Nagle ktoś wszedł do pokoju.
- Cześć, Kryśka. - Rzuciła Maja, uśmiechając się do niego. - Olo, Szwarc nas wzywa. Natychmiast. - Dodała. Olgierd westchnął ponuro, a chłopak lekko się uśmiechnął.
- Powodzenia. - Rzucił za nimi.
- Dzięki. - Odpowiedzieli, po czym wyszli za sobą. Zostawili uchylone drzwi.
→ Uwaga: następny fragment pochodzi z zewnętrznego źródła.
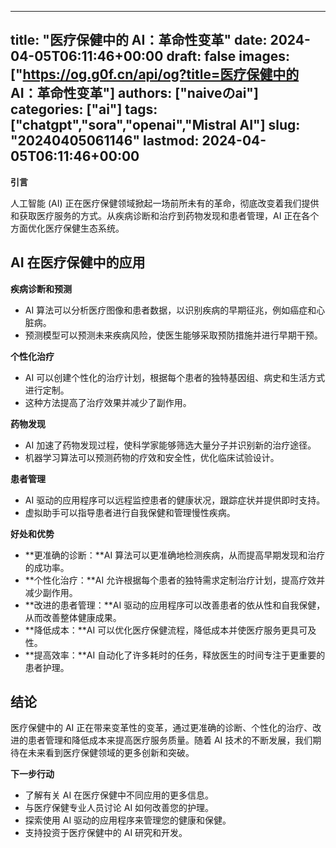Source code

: 
---
title: "医疗保健中的 AI：革命性变革"
date: 2024-04-05T06:11:46+00:00
draft: false
images: ["https://og.g0f.cn/api/og?title=医疗保健中的 AI：革命性变革"]
authors: ["naiveのai"]
categories: ["ai"]
tags: ["chatgpt","sora","openai","Mistral AI"]
slug: "20240405061146"
lastmod: 2024-04-05T06:11:46+00:00
---
**引言**

人工智能 (AI) 正在医疗保健领域掀起一场前所未有的革命，彻底改变着我们提供和获取医疗服务的方式。从疾病诊断和治疗到药物发现和患者管理，AI 正在各个方面优化医疗保健生态系统。

## AI 在医疗保健中的应用

**疾病诊断和预测**

* AI 算法可以分析医疗图像和患者数据，以识别疾病的早期征兆，例如癌症和心脏病。
* 预测模型可以预测未来疾病风险，使医生能够采取预防措施并进行早期干预。

**个性化治疗**

* AI 可以创建个性化的治疗计划，根据每个患者的独特基因组、病史和生活方式进行定制。
* 这种方法提高了治疗效果并减少了副作用。

**药物发现**

* AI 加速了药物发现过程，使科学家能够筛选大量分子并识别新的治疗途径。
* 机器学习算法可以预测药物的疗效和安全性，优化临床试验设计。

**患者管理**

* AI 驱动的应用程序可以远程监控患者的健康状况，跟踪症状并提供即时支持。
* 虚拟助手可以指导患者进行自我保健和管理慢性疾病。

**好处和优势**

* **更准确的诊断：**AI 算法可以更准确地检测疾病，从而提高早期发现和治疗的成功率。
* **个性化治疗：**AI 允许根据每个患者的独特需求定制治疗计划，提高疗效并减少副作用。
* **改进的患者管理：**AI 驱动的应用程序可以改善患者的依从性和自我保健，从而改善整体健康成果。
* **降低成本：**AI 可以优化医疗保健流程，降低成本并使医疗服务更具可及性。
* **提高效率：**AI 自动化了许多耗时的任务，释放医生的时间专注于更重要的患者护理。

## 结论

医疗保健中的 AI 正在带来变革性的变革，通过更准确的诊断、个性化的治疗、改进的患者管理和降低成本来提高医疗服务质量。随着 AI 技术的不断发展，我们期待在未来看到医疗保健领域的更多创新和突破。

**下一步行动**

* 了解有关 AI 在医疗保健中不同应用的更多信息。
* 与医疗保健专业人员讨论 AI 如何改善您的护理。
* 探索使用 AI 驱动的应用程序来管理您的健康和保健。
* 支持投资于医疗保健中的 AI 研究和开发。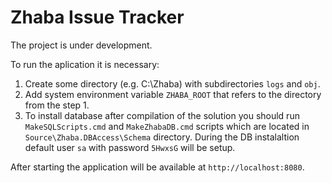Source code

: # Zhaba Issue Tracker

The project is under development.

To run the aplication it is necessary:
1. Create some directory (e.g. C:\Zhaba) with subdirectories `logs` and `obj`.
2. Add system environment variable `ZHABA_ROOT` that refers to the directory from the step 1.
3. To install database after compilation of the solution you should run `MakeSQLScripts.cmd` and `MakeZhabaDB.cmd` scripts which are located in `Source\Zhaba.DBAccess\Schema` directory. During the DB instalaltion default user `sa` with password `5HwxsG` will be setup.

After starting the application will be available at `http://localhost:8080`.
Co chwila ktoś wpadał do archiwum, więc nie było sensu ich zamykać.
Krystian oparł się o oparcie i uśmiechnął się, wyciągając telefon.
Aru <3:
Odwiozłeś Amelkę?
:Ja
Tak
A teraz siedzę i się nudzę
Aru <3:
A ja sprzątam <3
O której mamy tą wizytę?
:Ja
O 17.
Aru <3:
Okay. Dzięki, Kotku.
Kocham cię <3
:Ja
Ja ciebie też <3
Krystian uśmiechnął się do siebie i westchnął. Akurat zdąży odebrać Ami i wrócić do domu.
Ktoś stanął przy drzwiach. Chłopak słyszał śmiechy i rozmowy. Pewnie część policjantów miała teraz przerwę. Bawił się swoim telefonem. Włączył nagrywanie, gdyż chciał nagrać swojemu mężczyźnie jakieś słodkie, miłosne wyznanie. Zamiast tego, pojawiło się jednak coś, czego w życiu by się nie spodziewał.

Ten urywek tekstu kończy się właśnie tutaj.